┌─ Data for this exercise

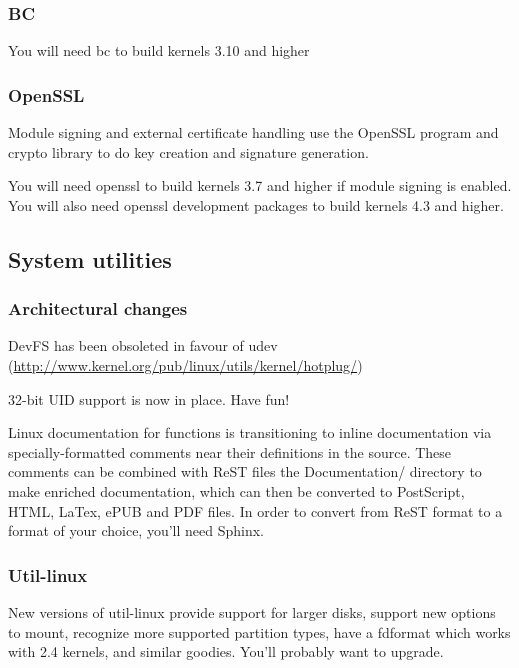 \documentclass[a4paper,8pt,english]{sphinxmanual}
\begin{document}
\subsubsection{BC}
\label{process/changes:bc}
You will need bc to build kernels 3.10 and higher


\subsubsection{OpenSSL}
\label{process/changes:openssl}
Module signing and external certificate handling use the OpenSSL program and
crypto library to do key creation and signature generation.

You will need openssl to build kernels 3.7 and higher if module signing is
enabled.  You will also need openssl development packages to build kernels 4.3
and higher.


\subsection{System utilities}
\label{process/changes:system-utilities}

\subsubsection{Architectural changes}
\label{process/changes:architectural-changes}
DevFS has been obsoleted in favour of udev
(\href{http://www.kernel.org/pub/linux/utils/kernel/hotplug/}{http://www.kernel.org/pub/linux/utils/kernel/hotplug/})

32-bit UID support is now in place.  Have fun!

Linux documentation for functions is transitioning to inline
documentation via specially-formatted comments near their
definitions in the source.  These comments can be combined with ReST
files the Documentation/ directory to make enriched documentation, which can
then be converted to PostScript, HTML, LaTex, ePUB and PDF files.
In order to convert from ReST format to a format of your choice, you'll need
Sphinx.


\subsubsection{Util-linux}
\label{process/changes:util-linux}
New versions of util-linux provide  support for larger disks,
support new options to mount, recognize more supported partition
types, have a fdformat which works with 2.4 kernels, and similar goodies.
You'll probably want to upgrade.
\end{document}
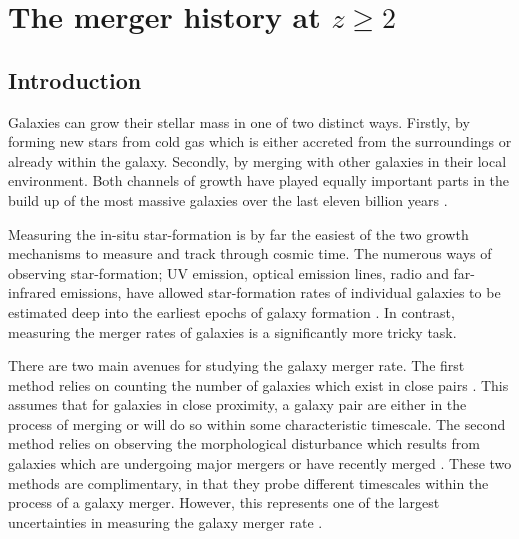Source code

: \chapter{The merger history at $z \geq 2$}\label{ch:mergers}

\section{Introduction}
Galaxies can grow their stellar mass in one of two distinct ways. Firstly, by forming new stars from cold gas which is either accreted from the surroundings or already within the galaxy. Secondly, by merging with other galaxies in their local environment. Both channels of growth have played equally important parts in the build up of the most massive galaxies over the last eleven billion years \citep{Bundy:2009jw,Bridge:2010ft,Ownsworth:2014gt}.
%

Measuring the in-situ star-formation is by far the easiest of the two growth mechanisms to measure and track through cosmic time. The numerous ways of observing star-formation; UV emission, optical emission lines, radio and far-infrared emissions, have allowed star-formation rates of individual galaxies to be estimated deep into the earliest epochs of galaxy formation \citep{Hopkins:2006bq,Behroozi:2013fg,Bouwens:2014tx}. In contrast, measuring the merger rates of galaxies is a significantly more tricky task. 

There are two main avenues for studying the galaxy merger rate. The first method relies on counting the number of galaxies which exist in close pairs \citep{Patton:2000kt}. This assumes that for galaxies in close proximity, a galaxy pair are either in the process of merging or will do so within some characteristic timescale. The second method relies on observing the morphological disturbance which results from galaxies which are undergoing major mergers or have recently merged \citep{Conselice:2003jz}. These two methods are complimentary, in that they probe different timescales within the process of a galaxy merger. However, this represents one of the largest uncertainties in measuring the galaxy merger rate  \citep{Kitzbichler:2008gi,Conselice:2009bi,Lotz:2010ie,Lotz:2010hf,Hopkins:2010ip}.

└─

**Action item:**
Every line above carrying the word "mergers" needs to be shown.

**Response to this exercise:**
: \chapter{The merger history at $z \geq 2$}\label{ch:mergers}
There are two main avenues for studying the galaxy merger rate. The first method relies on counting the number of galaxies which exist in close pairs \citep{Patton:2000kt}. This assumes that for galaxies in close proximity, a galaxy pair are either in the process of merging or will do so within some characteristic timescale. The second method relies on observing the morphological disturbance which results from galaxies which are undergoing major mergers or have recently merged \citep{Conselice:2003jz}. These two methods are complimentary, in that they probe different timescales within the process of a galaxy merger. However, this represents one of the largest uncertainties in measuring the galaxy merger rate  \citep{Kitzbichler:2008gi,Conselice:2009bi,Lotz:2010ie,Lotz:2010hf,Hopkins:2010ip}.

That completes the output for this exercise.